### What needs to be done
Copy out the first line of the listing and every line after it, exactly, until you have copied the line containing "4. **Portabilität**. Ich".

::: Supplied data

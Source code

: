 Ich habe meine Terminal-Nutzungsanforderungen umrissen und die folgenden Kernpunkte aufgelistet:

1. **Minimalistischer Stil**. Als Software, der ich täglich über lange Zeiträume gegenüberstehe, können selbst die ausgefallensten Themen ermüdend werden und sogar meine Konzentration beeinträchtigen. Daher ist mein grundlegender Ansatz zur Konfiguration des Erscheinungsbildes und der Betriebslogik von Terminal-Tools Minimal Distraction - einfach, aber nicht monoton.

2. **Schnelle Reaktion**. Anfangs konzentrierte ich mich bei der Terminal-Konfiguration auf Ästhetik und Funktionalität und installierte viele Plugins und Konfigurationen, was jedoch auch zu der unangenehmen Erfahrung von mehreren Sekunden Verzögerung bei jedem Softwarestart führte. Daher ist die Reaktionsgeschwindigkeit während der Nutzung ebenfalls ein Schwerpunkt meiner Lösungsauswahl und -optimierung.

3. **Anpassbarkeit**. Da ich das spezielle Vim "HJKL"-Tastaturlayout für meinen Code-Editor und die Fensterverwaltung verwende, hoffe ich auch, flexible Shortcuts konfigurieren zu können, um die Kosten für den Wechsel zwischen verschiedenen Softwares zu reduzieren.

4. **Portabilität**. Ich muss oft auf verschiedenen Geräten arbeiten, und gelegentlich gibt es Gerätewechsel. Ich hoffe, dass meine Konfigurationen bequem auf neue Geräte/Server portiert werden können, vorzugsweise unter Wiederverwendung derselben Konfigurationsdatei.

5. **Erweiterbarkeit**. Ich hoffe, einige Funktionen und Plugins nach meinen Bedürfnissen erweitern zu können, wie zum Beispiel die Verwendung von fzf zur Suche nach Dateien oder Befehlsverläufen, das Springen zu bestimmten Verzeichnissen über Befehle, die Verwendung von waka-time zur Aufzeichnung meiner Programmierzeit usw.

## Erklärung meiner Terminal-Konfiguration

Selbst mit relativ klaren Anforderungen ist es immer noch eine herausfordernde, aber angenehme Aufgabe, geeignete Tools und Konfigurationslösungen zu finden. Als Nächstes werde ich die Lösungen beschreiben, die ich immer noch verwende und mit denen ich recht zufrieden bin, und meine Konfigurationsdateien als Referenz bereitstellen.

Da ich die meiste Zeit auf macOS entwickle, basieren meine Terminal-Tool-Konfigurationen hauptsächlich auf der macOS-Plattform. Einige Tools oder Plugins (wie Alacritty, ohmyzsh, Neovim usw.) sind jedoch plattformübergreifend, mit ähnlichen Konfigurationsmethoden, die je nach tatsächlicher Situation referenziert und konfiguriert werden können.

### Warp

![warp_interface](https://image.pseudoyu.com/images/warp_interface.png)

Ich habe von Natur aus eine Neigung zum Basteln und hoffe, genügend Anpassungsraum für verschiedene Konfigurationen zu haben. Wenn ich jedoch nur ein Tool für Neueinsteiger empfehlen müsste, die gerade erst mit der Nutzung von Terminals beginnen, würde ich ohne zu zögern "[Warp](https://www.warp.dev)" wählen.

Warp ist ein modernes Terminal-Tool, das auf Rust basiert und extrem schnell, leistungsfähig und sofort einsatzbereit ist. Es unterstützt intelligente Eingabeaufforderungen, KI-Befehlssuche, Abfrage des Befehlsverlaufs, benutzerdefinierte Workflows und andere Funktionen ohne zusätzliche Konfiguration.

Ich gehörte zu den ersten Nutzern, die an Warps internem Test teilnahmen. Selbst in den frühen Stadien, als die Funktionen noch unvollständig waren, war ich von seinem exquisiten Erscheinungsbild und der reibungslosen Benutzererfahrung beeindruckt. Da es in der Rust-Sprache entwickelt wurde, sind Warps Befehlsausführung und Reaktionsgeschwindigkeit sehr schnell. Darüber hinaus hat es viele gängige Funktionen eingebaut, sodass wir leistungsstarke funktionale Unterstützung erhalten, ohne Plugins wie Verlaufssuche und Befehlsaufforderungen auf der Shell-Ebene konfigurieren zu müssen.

::::::

### Reply to the exercise
Source code

: Ich habe meine Terminal-Nutzungsanforderungen umrissen und die folgenden Kernpunkte aufgelistet:

1. **Minimalistischer Stil**. Als Software, der ich täglich über lange Zeiträume gegenüberstehe, können selbst die ausgefallensten Themen ermüdend werden und sogar meine Konzentration beeinträchtigen. Daher ist mein grundlegender Ansatz zur Konfiguration des Erscheinungsbildes und der Betriebslogik von Terminal-Tools Minimal Distraction - einfach, aber nicht monoton.

2. **Schnelle Reaktion**. Anfangs konzentrierte ich mich bei der Terminal-Konfiguration auf Ästhetik und Funktionalität und installierte viele Plugins und Konfigurationen, was jedoch auch zu der unangenehmen Erfahrung von mehreren Sekunden Verzögerung bei jedem Softwarestart führte. Daher ist die Reaktionsgeschwindigkeit während der Nutzung ebenfalls ein Schwerpunkt meiner Lösungsauswahl und -optimierung.

3. **Anpassbarkeit**. Da ich das spezielle Vim "HJKL"-Tastaturlayout für meinen Code-Editor und die Fensterverwaltung verwende, hoffe ich auch, flexible Shortcuts konfigurieren zu können, um die Kosten für den Wechsel zwischen verschiedenen Softwares zu reduzieren.

4. **Portabilität**. Ich muss oft auf verschiedenen Geräten arbeiten, und gelegentlich gibt es Gerätewechsel. Ich hoffe, dass meine Konfigurationen bequem auf neue Geräte/Server portiert werden können, vorzugsweise unter Wiederverwendung derselben Konfigurationsdatei.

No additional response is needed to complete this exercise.